Photoshop デスクトップ版が2026年4月リリース(バージョン 27.6)にアップデートしました。本記事では、今回の機能強化と新機能をご紹介します。
今回のアップデートでは、日々の作業をよりスムーズにし、アイデアをより正確に形にするための改善が数多く提供されています。
主なアップデート内容は以下の通りです。
・新機能「オブジェクトを回転」
・新しい生成AIモデル「Firefly Image 5」
・生成塗りつぶし、生成拡張のコンテキストタスクバーの機能強化
・レイヤーのクリーンナップ機能
創造の幅を広げる「オブジェクトを回転」
今回のアップデートで注目の新機能は「オブジェクトを回転」です。
これまで、被写体やパーツの角度を変更するには、変形や再配置、場合によっては素材の再作成など、複数の工程が必要でした。この新機能では、元の画像データを活かしたまま、オブジェクトを自然な形で回転・傾斜させ、別の視点から再構成することが可能になります。
プロダクトの見せ方やビジュアルの印象を調整したいときや、角度の違いを試したいときに、作り直す事も容易です。
リアルタイムで結果を確認しながら、
・アイデアを素早く試す
・複数パターンを比較する
・微調整を繰り返す
といった一連のプロセスが、これまで以上に直感的に行えるようになります。
さらに実務で使える生成へ進化。Photoshopに「Firefly Image 5」搭載
Photoshopに、生成AI機能であるAdobe Firefly「Firefly Image 5」も搭載され、活用の幅が大きく広がりました。
これまでのFireflyは、選択範囲に対して要素を追加・置き換えるといった「部分的な編集」に強みがありましたが、「Firefly Image 5」では、画像“全体”に対するスタイルの変更や整形が可能になっています。
例えば、写真全体のトーンや質感を統一したり、ビジュアルの方向性そのものを変えたりといった調整が、より自然かつ一貫性のある形で行えるようになりました。
また、こうした全体生成の精度を引き出すためには、プロンプトの書き方も重要なポイントです。色味や質感、ライティングなどを具体的に指示する“クリアなプロンプト”を用いることで、意図したビジュアルにより近づけることが可能になります。
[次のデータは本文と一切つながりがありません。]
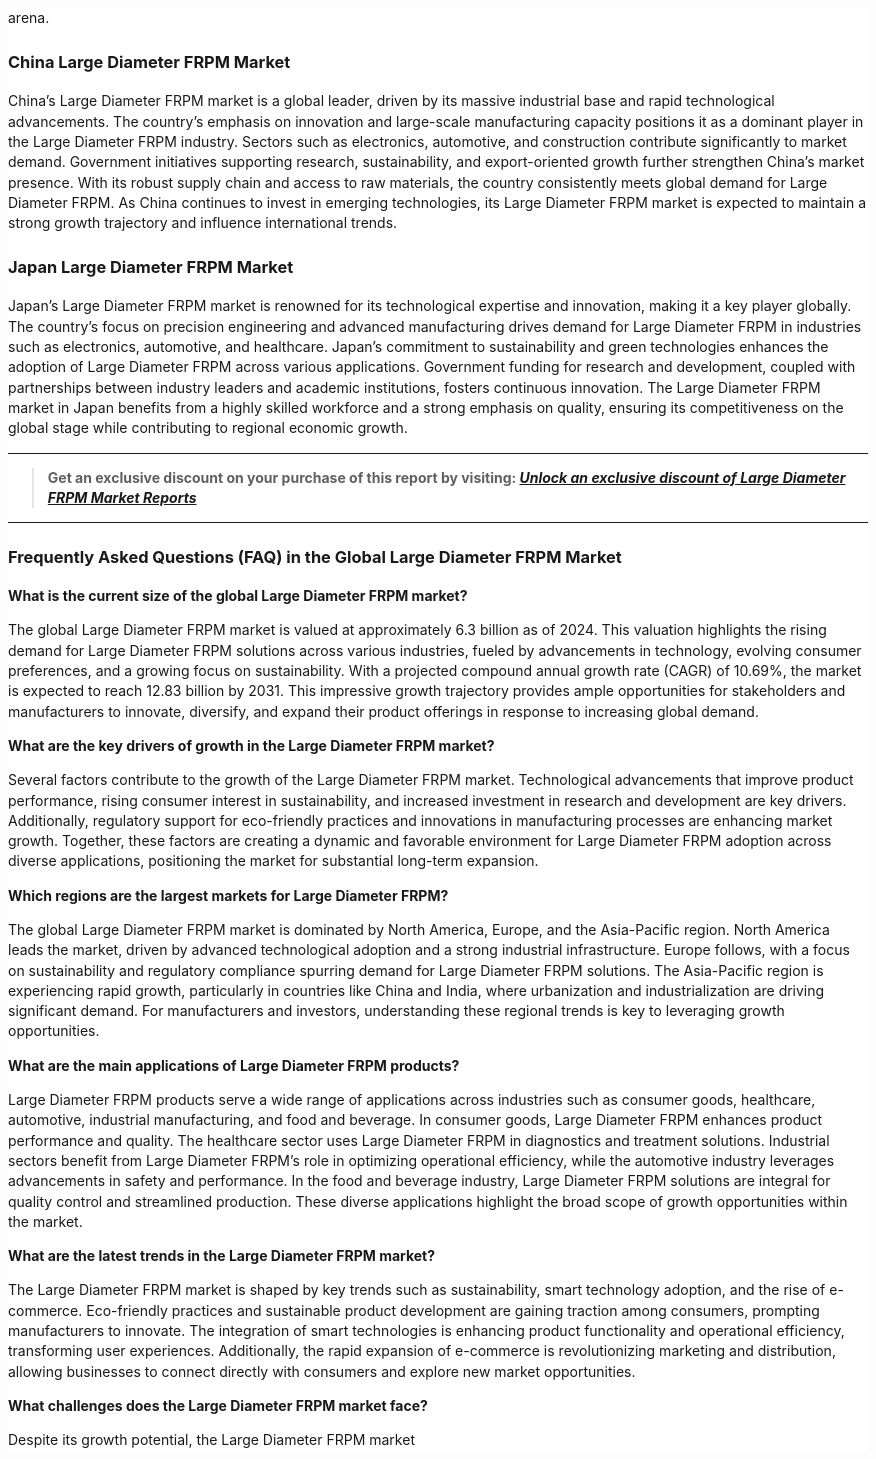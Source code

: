 arena.</p><h3>China Large Diameter FRPM Market</h3><p>China&rsquo;s Large Diameter FRPM market is a global leader, driven by its massive industrial base and rapid technological advancements. The country&rsquo;s emphasis on innovation and large-scale manufacturing capacity positions it as a dominant player in the Large Diameter FRPM industry. Sectors such as electronics, automotive, and construction contribute significantly to market demand. Government initiatives supporting research, sustainability, and export-oriented growth further strengthen China&rsquo;s market presence. With its robust supply chain and access to raw materials, the country consistently meets global demand for Large Diameter FRPM. As China continues to invest in emerging technologies, its Large Diameter FRPM market is expected to maintain a strong growth trajectory and influence international trends.</p><h3>Japan Large Diameter FRPM Market</h3><p>Japan&rsquo;s Large Diameter FRPM market is renowned for its technological expertise and innovation, making it a key player globally. The country&rsquo;s focus on precision engineering and advanced manufacturing drives demand for Large Diameter FRPM in industries such as electronics, automotive, and healthcare. Japan&rsquo;s commitment to sustainability and green technologies enhances the adoption of Large Diameter FRPM across various applications. Government funding for research and development, coupled with partnerships between industry leaders and academic institutions, fosters continuous innovation. The Large Diameter FRPM market in Japan benefits from a highly skilled workforce and a strong emphasis on quality, ensuring its competitiveness on the global stage while contributing to regional economic growth.</p><hr /><blockquote><p><strong>Get an exclusive discount on your purchase of this report by visiting: <em><a href="://marketresearchpulse.com/ask-for-discount/54194?utm_source=Github&amp;utm_medium=023">Unlock an exclusive discount of Large Diameter FRPM Market Reports</a></em>&nbsp;</strong></p></blockquote><hr /><h3>Frequently Asked Questions (FAQ) in the Global Large Diameter FRPM Market</h3><p><strong>What is the current size of the global Large Diameter FRPM market?</strong></p><p>The global Large Diameter FRPM market is valued at approximately 6.3 billion as of 2024. This valuation highlights the rising demand for Large Diameter FRPM solutions across various industries, fueled by advancements in technology, evolving consumer preferences, and a growing focus on sustainability. With a projected compound annual growth rate (CAGR) of 10.69%, the market is expected to reach 12.83 billion by 2031. This impressive growth trajectory provides ample opportunities for stakeholders and manufacturers to innovate, diversify, and expand their product offerings in response to increasing global demand.</p><p><strong>What are the key drivers of growth in the Large Diameter FRPM market?</strong></p><p>Several factors contribute to the growth of the Large Diameter FRPM market. Technological advancements that improve product performance, rising consumer interest in sustainability, and increased investment in research and development are key drivers. Additionally, regulatory support for eco-friendly practices and innovations in manufacturing processes are enhancing market growth. Together, these factors are creating a dynamic and favorable environment for Large Diameter FRPM adoption across diverse applications, positioning the market for substantial long-term expansion.</p><p><strong>Which regions are the largest markets for Large Diameter FRPM?</strong></p><p>The global Large Diameter FRPM market is dominated by North America, Europe, and the Asia-Pacific region. North America leads the market, driven by advanced technological adoption and a strong industrial infrastructure. Europe follows, with a focus on sustainability and regulatory compliance spurring demand for Large Diameter FRPM solutions. The Asia-Pacific region is experiencing rapid growth, particularly in countries like China and India, where urbanization and industrialization are driving significant demand. For manufacturers and investors, understanding these regional trends is key to leveraging growth opportunities.</p><p><strong>What are the main applications of Large Diameter FRPM products?</strong></p><p>Large Diameter FRPM products serve a wide range of applications across industries such as consumer goods, healthcare, automotive, industrial manufacturing, and food and beverage. In consumer goods, Large Diameter FRPM enhances product performance and quality. The healthcare sector uses Large Diameter FRPM in diagnostics and treatment solutions. Industrial sectors benefit from Large Diameter FRPM&rsquo;s role in optimizing operational efficiency, while the automotive industry leverages advancements in safety and performance. In the food and beverage industry, Large Diameter FRPM solutions are integral for quality control and streamlined production. These diverse applications highlight the broad scope of growth opportunities within the market.</p><p><strong>What are the latest trends in the Large Diameter FRPM market?</strong></p><p>The Large Diameter FRPM market is shaped by key trends such as sustainability, smart technology adoption, and the rise of e-commerce. Eco-friendly practices and sustainable product development are gaining traction among consumers, prompting manufacturers to innovate. The integration of smart technologies is enhancing product functionality and operational efficiency, transforming user experiences. Additionally, the rapid expansion of e-commerce is revolutionizing marketing and distribution, allowing businesses to connect directly with consumers and explore new market opportunities.</p><p><strong>What challenges does the Large Diameter FRPM market face?</strong></p><p>Despite its growth potential, the Large Diameter FRPM market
表現とワークフローを拡張する生成AIパートナーモデル
Photoshopでは、生成AI機能のパートナーモデルとの連携もさらに進化しました。
今回のアップデートでは、Gemini 2.5 / 3.0(Nano Banana)や、FLUX Kontext Pro、FLUX.2 Proといったモデルにおいて、「参照画像」を活用する生成が可能になりました。これにより、既存のビジュアルやスタイルをベースにしながら、一貫性のある画像生成が行えます。
また、プロンプトの意図に忠実でありながら、自然な仕上がりを実現。特に人物表現では、顔の一貫性や身体の構造といったディテールの再現性が向上し、実務での利用にも適したクオリティへと進化しています。
さらに、新たに「Gemini 3.1(Nano Banana 2)」モデルも搭載。より高度な生成精度と表現力により、クリエイティブの選択肢を一層広げます。
用途や目的に応じて最適なモデルを選択しながら、ひとつの環境の中で多様な生成手法をシームレスに活用できる点も、今回のアップデートの大きなポイントです。
制作に集中できる「レイヤーのクリーンナップ」
制作が進むにつれて複雑になりがちなレイヤー構造も、新機能「レイヤーのクリーンアップ」によって整理が容易になりました。
レイヤー名の自動整理や不要レイヤーの削除により、ファイルの見通しが改善され、チーム制作や長期プロジェクトでも扱いやすい状態を保てます。
細かな管理作業を減らし、クリエイティブそのものに集中できる環境を支えます。
これらのPhotoshopの新機能は本日よりご利用いただけます。
ぜひ最新バージョンにアップデートして、新しい制作体験をお試しください。